THE TASK =>
Report each line below that carries the word "with".

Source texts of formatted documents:
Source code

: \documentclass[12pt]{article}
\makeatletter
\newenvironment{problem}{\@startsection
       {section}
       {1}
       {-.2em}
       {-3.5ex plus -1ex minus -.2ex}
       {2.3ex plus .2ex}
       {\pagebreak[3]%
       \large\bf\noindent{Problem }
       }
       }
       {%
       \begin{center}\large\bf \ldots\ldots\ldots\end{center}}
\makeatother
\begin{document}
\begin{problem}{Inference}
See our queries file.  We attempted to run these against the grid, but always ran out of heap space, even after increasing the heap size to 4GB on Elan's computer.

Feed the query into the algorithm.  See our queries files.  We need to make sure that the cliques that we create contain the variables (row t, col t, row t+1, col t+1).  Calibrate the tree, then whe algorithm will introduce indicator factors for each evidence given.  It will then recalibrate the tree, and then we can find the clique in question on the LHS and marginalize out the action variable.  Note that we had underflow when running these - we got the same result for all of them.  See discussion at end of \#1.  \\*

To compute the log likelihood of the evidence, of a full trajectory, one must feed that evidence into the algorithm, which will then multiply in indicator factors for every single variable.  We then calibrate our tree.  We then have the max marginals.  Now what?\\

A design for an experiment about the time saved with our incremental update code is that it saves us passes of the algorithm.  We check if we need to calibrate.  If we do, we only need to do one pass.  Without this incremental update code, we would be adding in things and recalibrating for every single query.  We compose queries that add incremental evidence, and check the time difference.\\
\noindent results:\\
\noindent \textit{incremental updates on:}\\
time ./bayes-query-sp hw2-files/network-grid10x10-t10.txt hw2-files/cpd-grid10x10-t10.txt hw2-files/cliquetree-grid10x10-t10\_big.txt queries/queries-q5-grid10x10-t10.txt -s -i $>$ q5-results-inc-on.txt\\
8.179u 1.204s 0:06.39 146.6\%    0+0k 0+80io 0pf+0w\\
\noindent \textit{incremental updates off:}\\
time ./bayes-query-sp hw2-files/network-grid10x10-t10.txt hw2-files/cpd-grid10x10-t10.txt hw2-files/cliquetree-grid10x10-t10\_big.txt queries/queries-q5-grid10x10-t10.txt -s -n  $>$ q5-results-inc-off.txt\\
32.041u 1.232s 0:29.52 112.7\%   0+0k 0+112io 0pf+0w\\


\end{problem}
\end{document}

---

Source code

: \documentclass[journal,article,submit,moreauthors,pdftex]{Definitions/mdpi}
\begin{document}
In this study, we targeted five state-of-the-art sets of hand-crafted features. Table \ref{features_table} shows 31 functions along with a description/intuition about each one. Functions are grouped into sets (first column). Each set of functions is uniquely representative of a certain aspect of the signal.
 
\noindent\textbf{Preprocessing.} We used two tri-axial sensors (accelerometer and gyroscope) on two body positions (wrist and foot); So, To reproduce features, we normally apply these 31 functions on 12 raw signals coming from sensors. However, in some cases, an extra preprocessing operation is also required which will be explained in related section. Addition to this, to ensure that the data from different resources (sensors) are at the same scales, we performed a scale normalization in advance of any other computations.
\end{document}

RESPONSE =>
A design for an experiment about the time saved with our incremental update code is that it saves us passes of the algorithm.  We check if we need to calibrate.  If we do, we only need to do one pass.  Without this incremental update code, we would be adding in things and recalibrating for every single query.  We compose queries that add incremental evidence, and check the time difference.\\
In this study, we targeted five state-of-the-art sets of hand-crafted features. Table \ref{features_table} shows 31 functions along with a description/intuition about each one. Functions are grouped into sets (first column). Each set of functions is uniquely representative of a certain aspect of the signal.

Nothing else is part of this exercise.